At 9:40am, the benchmark index was hovering at 170,499.45, down by 522.32 points or 0.31%.
Selling was observed in key sectors, including automobile assemblers, cement, commercial banks, fertilizer, oil and gas exploration companies, OMCs, power generation and refinery. Index-heavy stocks, including MARI, PSO, HUBCO, POL, MCB, MEBL and NBP, traded in the red.
In a key development, it was learnt on Tuesday that the federal government will present its budget for the financial year 2026-27 on June 10. This was stated by senior Pakistan Muslim League-Nawaz (PML-N) leader and Member of the National Assembly (MNA), Tahira Aurangzeb.
On Tuesday, PSX closed modestly higher as improved investor sentiment, supported by declining international oil prices and encouraged select buying in key sectors, helped the benchmark index recover part of the losses recorded in the previous session.
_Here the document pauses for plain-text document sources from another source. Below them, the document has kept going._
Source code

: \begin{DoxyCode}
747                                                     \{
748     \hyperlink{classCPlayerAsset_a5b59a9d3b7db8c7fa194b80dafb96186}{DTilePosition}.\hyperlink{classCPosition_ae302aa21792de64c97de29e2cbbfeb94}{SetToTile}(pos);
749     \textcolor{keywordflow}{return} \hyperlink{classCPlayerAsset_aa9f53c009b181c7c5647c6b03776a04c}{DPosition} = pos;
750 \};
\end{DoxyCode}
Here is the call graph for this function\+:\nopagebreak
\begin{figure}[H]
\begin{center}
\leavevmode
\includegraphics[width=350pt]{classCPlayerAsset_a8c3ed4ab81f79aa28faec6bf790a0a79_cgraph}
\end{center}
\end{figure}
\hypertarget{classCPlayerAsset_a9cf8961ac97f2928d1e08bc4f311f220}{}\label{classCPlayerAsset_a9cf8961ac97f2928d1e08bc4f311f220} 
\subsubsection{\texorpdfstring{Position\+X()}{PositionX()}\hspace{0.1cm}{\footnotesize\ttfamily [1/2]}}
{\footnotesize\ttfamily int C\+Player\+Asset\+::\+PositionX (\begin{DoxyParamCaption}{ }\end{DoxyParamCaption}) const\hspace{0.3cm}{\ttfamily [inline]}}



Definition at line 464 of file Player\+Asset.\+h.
The benchmark KSE-100 Index gained 421.57 points, or 0.25%, to close at 171,021.77 points.
Globally, S&P 500 futures were flat and European futures slipped 0.1%, although the AI bull run pushed on unimpeded in Asia on Wednesday, where stock indexes climbed to record highs in Taiwan and Japan. South Korean markets were closed.
The US military said Iranian missile attacks on Bahrain, Kuwait and other regional targets were either thwarted or failed as diplomacy between Washington and Tehran made little headway.
Iran and the United States said last week that they had reached a tentative deal to halt the war, but the two sides have yet to sign off on anything.
SpaceX plans to raise $75 billion in a blockbuster initial public offering, according to a source familiar with the matter.
In the tech space, the artificial intelligence theme seems impervious to war worries, and Wall Street stock indexes eked out small gains on Tuesday, led by AI.
Shares in Marvell Technology soared 32.5% to a record high after Nvidia boss Jensen Huang called the chipmaker the next trillion-dollar company.
AI gains have lifted tech investor SoftBank above Toyota as Japan’s most valuable company, and on Wednesday, memory manufacturer Kioxia briefly pushed the carmaker, which topped the list for decades, into third place.